Optimising Asset Compilation During Deployment

Captain's log, stardate d302.y38/AB

Although modern solutions like Docker provide most of the tools we need for the deployments of nowadays web applications, there's no one-size-fits-all solution to optimise asset compilation during deployment, especially for legacy projects.

In this blog post, I'm going to explain one solution I came up with.

Iron forging - Photo by Maranda Vandergriff on Unsplash

Background: My motivation

We have been working on a long-running Rails + Angular web application which uses tonnes of content in multiple forms: text, images, attached files and so forth. This content is visualised and edited on the platform, thus forcing us to optimise the sending and receiving of this data to keep users waiting as less as possible.
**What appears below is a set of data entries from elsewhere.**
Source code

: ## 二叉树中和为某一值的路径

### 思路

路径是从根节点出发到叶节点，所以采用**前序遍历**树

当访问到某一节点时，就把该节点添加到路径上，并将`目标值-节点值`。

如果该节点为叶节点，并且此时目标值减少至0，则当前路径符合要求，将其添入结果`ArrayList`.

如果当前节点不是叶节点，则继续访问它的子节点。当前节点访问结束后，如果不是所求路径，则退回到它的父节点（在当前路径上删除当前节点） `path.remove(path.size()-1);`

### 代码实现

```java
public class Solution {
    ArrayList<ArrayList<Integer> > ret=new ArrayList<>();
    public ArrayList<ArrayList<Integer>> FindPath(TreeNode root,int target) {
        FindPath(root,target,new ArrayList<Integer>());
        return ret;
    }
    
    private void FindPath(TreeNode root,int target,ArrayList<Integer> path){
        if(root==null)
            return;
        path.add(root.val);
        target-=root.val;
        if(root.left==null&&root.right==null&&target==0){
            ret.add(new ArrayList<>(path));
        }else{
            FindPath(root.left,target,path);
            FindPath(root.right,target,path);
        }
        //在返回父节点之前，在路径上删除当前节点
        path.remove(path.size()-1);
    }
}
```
When assets are changed, deployments in this platform take around one hour, of which around 60% of the time corresponds to assets compilation. Not only that, but we often see that when assets are compiled in a server, the deployment process hangs because of this long wait.

For this one, we're running it on Cloud66, which stops listening for the assets compilation process and, even though it eventually finishes, the deployment process keeps on waiting forever.
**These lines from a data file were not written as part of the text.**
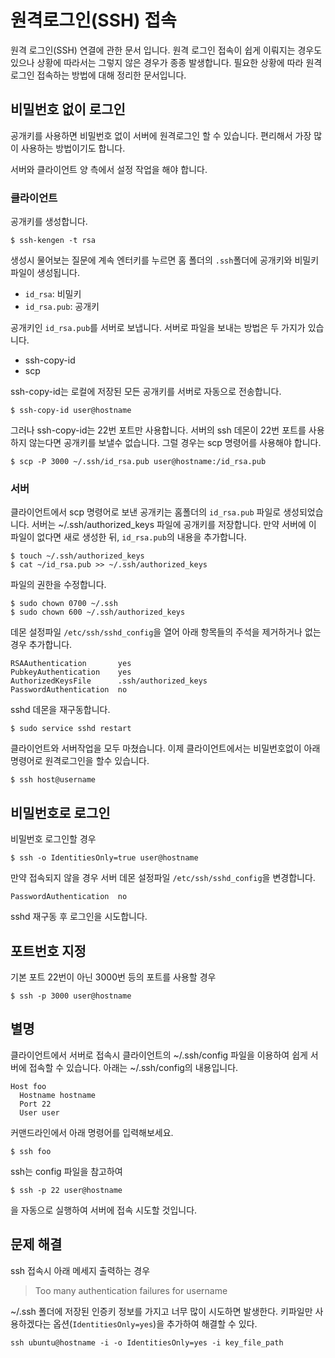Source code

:
원격로그인(SSH) 접속  
================

원격 로그인(SSH) 연결에 관한 문서 입니다.
원격 로그인 접속이 쉽게 이뤄지는 경우도 있으나 상황에 따라서는 그렇지 않은 경우가 종종 발생합니다.
필요한 상황에 따라 원격 로그인 접속하는 방법에 대해 정리한 문서입니다.


## 비밀번호 없이 로그인

공개키를 사용하면 비밀번호 없이 서버에 원격로그인 할 수 있습니다.
편리해서 가장 많이 사용하는 방법이기도 합니다.

서버와 클라이언트 양 측에서 설정 작업을 해야 합니다.

### 클라이언트

공개키를 생성합니다.

```
$ ssh-kengen -t rsa
```

생성시 물어보는 질문에 계속 엔터키를 누르면 홈 폴더의 `.ssh`폴더에 공개키와 비밀키 파일이 생성됩니다.

* `id_rsa`: 비밀키
* `id_rsa.pub`: 공개키

공개키인 `id_rsa.pub`를 서버로 보냅니다.
서버로 파일을 보내는 방법은 두 가지가 있습니다.

* ssh-copy-id
* scp

ssh-copy-id는 로컬에 저장된 모든 공개키를 서버로 자동으로 전송합니다.

```
$ ssh-copy-id user@hostname
```

그러나 ssh-copy-id는 22번 포트만 사용합니다.
서버의 ssh 데몬이 22번 포트를 사용하지 않는다면 공개키를 보낼수 없습니다.
그럴 경우는 scp 명령어를 사용해야 합니다.

```
$ scp -P 3000 ~/.ssh/id_rsa.pub user@hostname:/id_rsa.pub
```

### 서버

클라이언트에서 scp 명령어로 보낸 공개키는 홈폴더의 `id_rsa.pub` 파일로 생성되었습니다.
서버는 ~/.ssh/authorized_keys 파일에 공개키를 저장합니다.
만약 서버에 이 파일이 없다면 새로 생성한 뒤, `id_rsa.pub`의 내용을 추가합니다.

```
$ touch ~/.ssh/authorized_keys
$ cat ~/id_rsa.pub >> ~/.ssh/authorized_keys
```

파일의 권한을 수정합니다.

```
$ sudo chown 0700 ~/.ssh
$ sudo chown 600 ~/.ssh/authorized_keys
```

데몬 설정파일 `/etc/ssh/sshd_config`을 열어 아래 항목들의 주석을 제거하거나 없는 경우 추가합니다.

```
RSAAuthentication       yes
PubkeyAuthentication    yes
AuthorizedKeysFile      .ssh/authorized_keys
PasswordAuthentication  no
```

sshd 데몬을 재구동합니다.

```
$ sudo service sshd restart
```

클라이언트와 서버작업을 모두 마쳤습니다.
이제 클라이언트에서는 비밀번호없이 아래 명령어로 원격로그인을 할수 있습니다.

```
$ ssh host@username
```


## 비밀번호로 로그인

비밀번호 로그인할 경우

```
$ ssh -o IdentitiesOnly=true user@hostname
```

만약 접속되지 않을 경우 서버 데몬 설정파일 `/etc/ssh/sshd_config`을 변경합니다.

```
PasswordAuthentication  no
```

sshd 재구동 후 로그인을 시도합니다.


## 포트번호 지정

기본 포트 22번이 아닌 3000번 등의 포트를 사용할 경우

```
$ ssh -p 3000 user@hostname
```

## 별명

클라이언트에서 서버로 접속시 클라이언트의 ~/.ssh/config 파일을 이용하여 쉽게 서버에 접속할 수 있습니다.
아래는 ~/.ssh/config의 내용입니다.

```
Host foo
  Hostname hostname
  Port 22
  User user
```

커맨드라인에서 아래 명령어를 입력해보세요.

```
$ ssh foo
```

ssh는 config 파일을 참고하여

```
$ ssh -p 22 user@hostname
```

을 자동으로 실행하여 서버에 접속 시도할 것입니다.


## 문제 해결

ssh 접속시 아래 메세지 출력하는 경우

> Too many authentication failures for username

~/.ssh 폴더에 저장된 인증키 정보를 가지고 너무 많이 시도하면 발생한다.
키파일만 사용하겠다는 옵션(`IdentitiesOnly=yes`)을 추가하여 해결할 수 있다.

```
ssh ubuntu@hostname -i -o IdentitiesOnly=yes -i key_file_path
```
When this happens, we need to start the whole deployment again. In a few occasions, we have spent more than five hours to deploy a change, hence needing to restart the deployment multiple times.

So, my main motivation has been to improve the deployment process to make it faster and more reliable. However, changing this will have another great benefit: we will be able to solve an ugly bug that generates different file digests per server.

The new process

The new process consists of various steps. Let's see what it is like.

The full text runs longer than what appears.